Avec une humilité à saluer, Ethereal Structure  ( “blaze” derrière lequel se cache une des principales figures actives du collectif Mad brains) se charge du Warm up, et comme il se doit, ce dernier offre une sorte de condensé, encore soft mais déjà exigeant, du reste de la soirée. Les boucles musicales sont tirées, lissées et elles installent, sans crier gare, une petite radicalité où pointe ça et là des clins d’œil aux tonalités  “indus”.  La salle se remplit rapidement avec un public qu’on ne voit que rarement aux autres soirées. Des connaisseurs, des amateurs ? Qui sait, mais l’écoute semble complice dès le début.
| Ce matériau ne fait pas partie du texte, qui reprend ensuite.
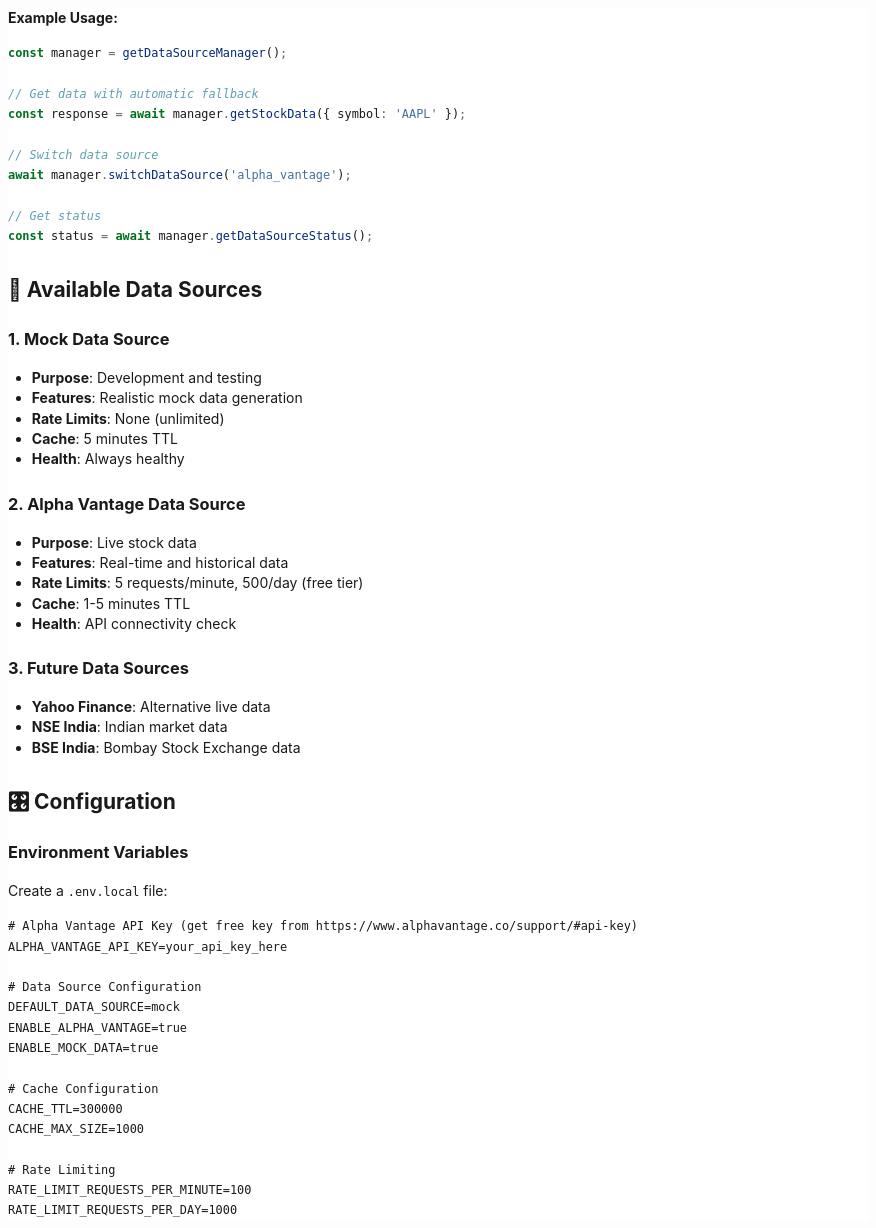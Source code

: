 **Example Usage:**
```typescript
const manager = getDataSourceManager();

// Get data with automatic fallback
const response = await manager.getStockData({ symbol: 'AAPL' });

// Switch data source
await manager.switchDataSource('alpha_vantage');

// Get status
const status = await manager.getDataSourceStatus();
```

## 🚀 **Available Data Sources**

### **1. Mock Data Source**
- **Purpose**: Development and testing
- **Features**: Realistic mock data generation
- **Rate Limits**: None (unlimited)
- **Cache**: 5 minutes TTL
- **Health**: Always healthy

### **2. Alpha Vantage Data Source**
- **Purpose**: Live stock data
- **Features**: Real-time and historical data
- **Rate Limits**: 5 requests/minute, 500/day (free tier)
- **Cache**: 1-5 minutes TTL
- **Health**: API connectivity check

### **3. Future Data Sources**
- **Yahoo Finance**: Alternative live data
- **NSE India**: Indian market data
- **BSE India**: Bombay Stock Exchange data

## 🎛️ **Configuration**

### **Environment Variables**

Create a `.env.local` file:

```env
# Alpha Vantage API Key (get free key from https://www.alphavantage.co/support/#api-key)
ALPHA_VANTAGE_API_KEY=your_api_key_here

# Data Source Configuration
DEFAULT_DATA_SOURCE=mock
ENABLE_ALPHA_VANTAGE=true
ENABLE_MOCK_DATA=true

# Cache Configuration
CACHE_TTL=300000
CACHE_MAX_SIZE=1000

# Rate Limiting
RATE_LIMIT_REQUESTS_PER_MINUTE=100
RATE_LIMIT_REQUESTS_PER_DAY=1000
```
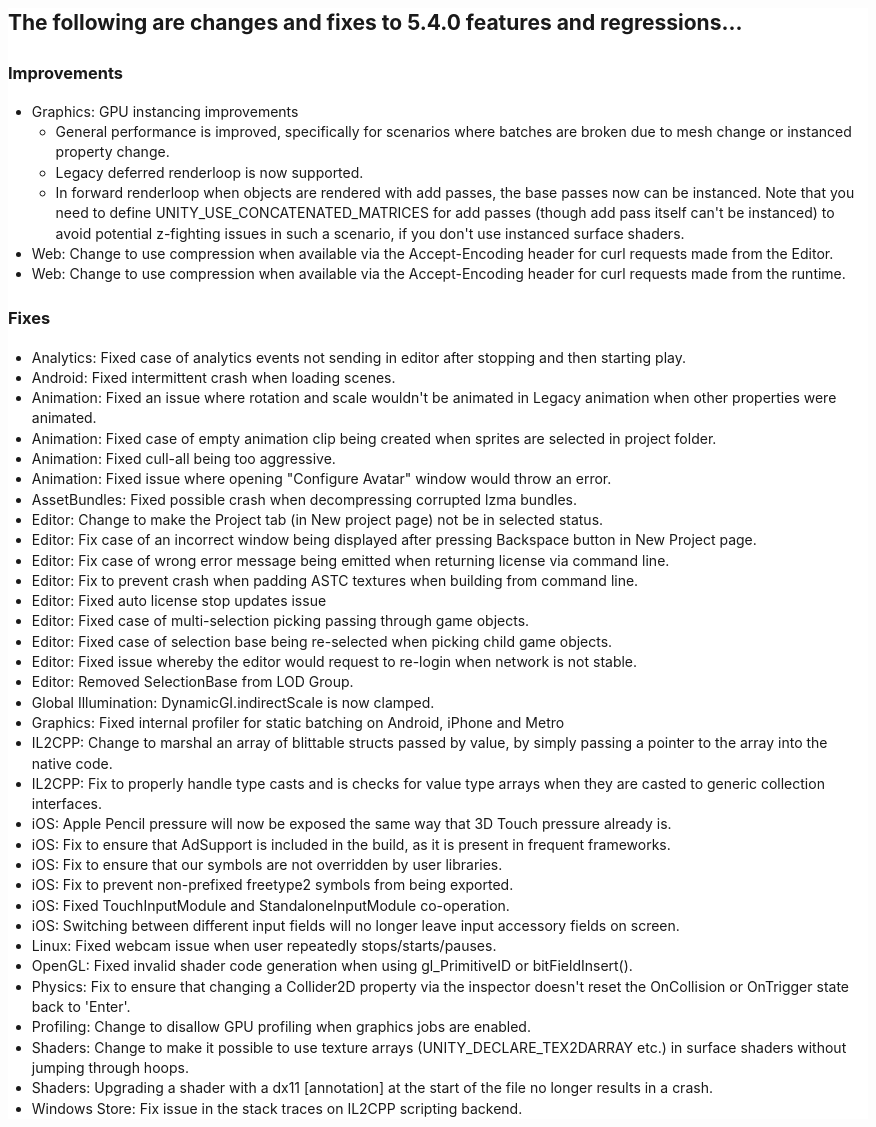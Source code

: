 The following are changes and fixes to 5.4.0 features and regressions...
------------------------------------------------------------------------

### Improvements

*   Graphics: GPU instancing improvements
    *   General performance is improved, specifically for scenarios where batches are broken due to mesh change or instanced property change.
    *   Legacy deferred renderloop is now supported.
    *   In forward renderloop when objects are rendered with add passes, the base passes now can be instanced. Note that you need to define UNITY\_USE\_CONCATENATED\_MATRICES for add passes (though add pass itself can't be instanced) to avoid potential z-fighting issues in such a scenario, if you don't use instanced surface shaders.
*   Web: Change to use compression when available via the Accept-Encoding header for curl requests made from the Editor.
*   Web: Change to use compression when available via the Accept-Encoding header for curl requests made from the runtime.

### Fixes

*   Analytics: Fixed case of analytics events not sending in editor after stopping and then starting play.
*   Android: Fixed intermittent crash when loading scenes.
*   Animation: Fixed an issue where rotation and scale wouldn't be animated in Legacy animation when other properties were animated.
*   Animation: Fixed case of empty animation clip being created when sprites are selected in project folder.
*   Animation: Fixed cull-all being too aggressive.
*   Animation: Fixed issue where opening "Configure Avatar" window would throw an error.
*   AssetBundles: Fixed possible crash when decompressing corrupted lzma bundles.
*   Editor: Change to make the Project tab (in New project page) not be in selected status.
*   Editor: Fix case of an incorrect window being displayed after pressing Backspace button in New Project page.
*   Editor: Fix case of wrong error message being emitted when returning license via command line.
*   Editor: Fix to prevent crash when padding ASTC textures when building from command line.
*   Editor: Fixed auto license stop updates issue
*   Editor: Fixed case of multi-selection picking passing through game objects.
*   Editor: Fixed case of selection base being re-selected when picking child game objects.
*   Editor: Fixed issue whereby the editor would request to re-login when network is not stable.
*   Editor: Removed SelectionBase from LOD Group.
*   Global Illumination: DynamicGI.indirectScale is now clamped.
*   Graphics: Fixed internal profiler for static batching on Android, iPhone and Metro
*   IL2CPP: Change to marshal an array of blittable structs passed by value, by simply passing a pointer to the array into the native code.
*   IL2CPP: Fix to properly handle type casts and is checks for value type arrays when they are casted to generic collection interfaces.
*   iOS: Apple Pencil pressure will now be exposed the same way that 3D Touch pressure already is.
*   iOS: Fix to ensure that AdSupport is included in the build, as it is present in frequent frameworks.
*   iOS: Fix to ensure that our symbols are not overridden by user libraries.
*   iOS: Fix to prevent non-prefixed freetype2 symbols from being exported.
*   iOS: Fixed TouchInputModule and StandaloneInputModule co-operation.
*   iOS: Switching between different input fields will no longer leave input accessory fields on screen.
*   Linux: Fixed webcam issue when user repeatedly stops/starts/pauses.
*   OpenGL: Fixed invalid shader code generation when using gl\_PrimitiveID or bitFieldInsert().
*   Physics: Fix to ensure that changing a Collider2D property via the inspector doesn't reset the OnCollision or OnTrigger state back to 'Enter'.
*   Profiling: Change to disallow GPU profiling when graphics jobs are enabled.
*   Shaders: Change to make it possible to use texture arrays (UNITY\_DECLARE\_TEX2DARRAY etc.) in surface shaders without jumping through hoops.
*   Shaders: Upgrading a shader with a dx11 \[annotation\] at the start of the file no longer results in a crash.
*   Windows Store: Fix issue in the stack traces on IL2CPP scripting backend.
L’ambiance s’échauffe assez vite ( et c’est heureux, vu la température extérieure), on danse couvert mais “confort”, sauf peut-être pour les pieds ! 

Après le boss de Mad Brains, c’est Tib’z qui prend le relais, et si sa proposition forme une heureuse transition entre Ethereal Structure et les deux “live” qui vont suivre, on peut peut-être rester pantois devant le choix d’une piste de Developer qui “enjaille” à merveille une piste pour retomber immédiatement après dans un formalisme techno plus convenu.
Le “clou” de la soirée réside assurément dans l’annonce de deux prestations “live” successives, celle tout d’abord du local de l’étape BNMC et celle, enfin, de l’americano-berlinois Blush Response.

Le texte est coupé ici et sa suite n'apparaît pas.